DATASET RECORDS Start Marker

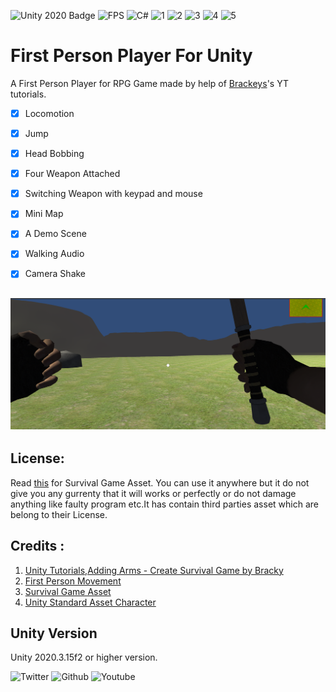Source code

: ![Unity 2020 Badge](https://img.shields.io/badge/Unity-2020-blue)
![FPS](https://img.shields.io/badge/FPS-for%20Unity-blue)
![C#](https://img.shields.io/badge/C-%23-lightgrey)
![1](https://img.shields.io/github/issues/baponkar/First-Person-Player-for-Unity)
![2](https://img.shields.io/github/forks/baponkar/First-Person-Player-for-Unity)
![3](https://img.shields.io/github/stars/baponkar/First-Person-Player-for-Unity)
![4](https://img.shields.io/github/license/baponkar/First-Person-Player-for-Unity)
![5](https://img.shields.io/twitter/url?style=social)

# First Person Player For Unity

A First Person Player for RPG Game made by help of [Brackeys](https://www.youtube.com/c/Brackeys)'s YT tutorials.

- [x] Locomotion
- [x] Jump
- [x] Head Bobbing
- [x] Four Weapon Attached
- [x] Switching Weapon with keypad and mouse
- [x] Mini Map
- [x] A Demo Scene
- [x] Walking Audio 
- [x] Camera Shake


## ![ScreenShots](Screenshots/Screenshot1.png)

## License:
Read [this](https://devassets.com/guidelines/) for Survival Game Asset.
You can use it anywhere but it do not give you any gurrenty that it will works or perfectly or do not damage anything like faulty program etc.It has contain third parties asset which are belong to their License.

## Credits :
1. [Unity Tutorials,Adding Arms - Create Survival Game by Bracky ](https://www.youtube.com/watch?v=OUQuHf8M9XQ)
2. [First Person Movement](https://www.youtube.com/watch?v=_QajrabyTJc)
3. [Survival Game Asset](https://devassets.com/assets/survival-game-assets/)
4. [Unity Standard Asset Character](https://github.com/Unity-Technologies/Standard-Assets-Characters)


## Unity Version
Unity 2020.3.15f2 or higher version.



![Twitter](https://img.shields.io/twitter/follow/kar_bapon?style=social)
![Github](https://img.shields.io/github/followers/baponkar?style=social)
![Youtube]()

DATASET RECORDS End Marker

* **THE TASK**
Could you reproduce the records above exactly, leaving out every picture?

* **COMPLETED TASK**
Source code

: ![Unity 2020 Badge](https://img.shields.io/badge/Unity-2020-blue)
![FPS](https://img.shields.io/badge/FPS-for%20Unity-blue)
![C#](https://img.shields.io/badge/C-%23-lightgrey)
![1](https://img.shields.io/github/issues/baponkar/First-Person-Player-for-Unity)
![2](https://img.shields.io/github/forks/baponkar/First-Person-Player-for-Unity)
![3](https://img.shields.io/github/stars/baponkar/First-Person-Player-for-Unity)
![4](https://img.shields.io/github/license/baponkar/First-Person-Player-for-Unity)
![5](https://img.shields.io/twitter/url?style=social)

# First Person Player For Unity

A First Person Player for RPG Game made by help of [Brackeys](https://www.youtube.com/c/Brackeys)'s YT tutorials.

- [x] Locomotion
- [x] Jump
- [x] Head Bobbing
- [x] Four Weapon Attached
- [x] Switching Weapon with keypad and mouse
- [x] Mini Map
- [x] A Demo Scene
- [x] Walking Audio 
- [x] Camera Shake


## ![ScreenShots](Screenshots/Screenshot1.png)

## License:
Read [this](https://devassets.com/guidelines/) for Survival Game Asset.
You can use it anywhere but it do not give you any gurrenty that it will works or perfectly or do not damage anything like faulty program etc.It has contain third parties asset which are belong to their License.

## Credits :
1. [Unity Tutorials,Adding Arms - Create Survival Game by Bracky ](https://www.youtube.com/watch?v=OUQuHf8M9XQ)
2. [First Person Movement](https://www.youtube.com/watch?v=_QajrabyTJc)
3. [Survival Game Asset](https://devassets.com/assets/survival-game-assets/)
4. [Unity Standard Asset Character](https://github.com/Unity-Technologies/Standard-Assets-Characters)


## Unity Version
Unity 2020.3.15f2 or higher version.



![Twitter](https://img.shields.io/twitter/follow/kar_bapon?style=social)
![Github](https://img.shields.io/github/followers/baponkar?style=social)
![Youtube]()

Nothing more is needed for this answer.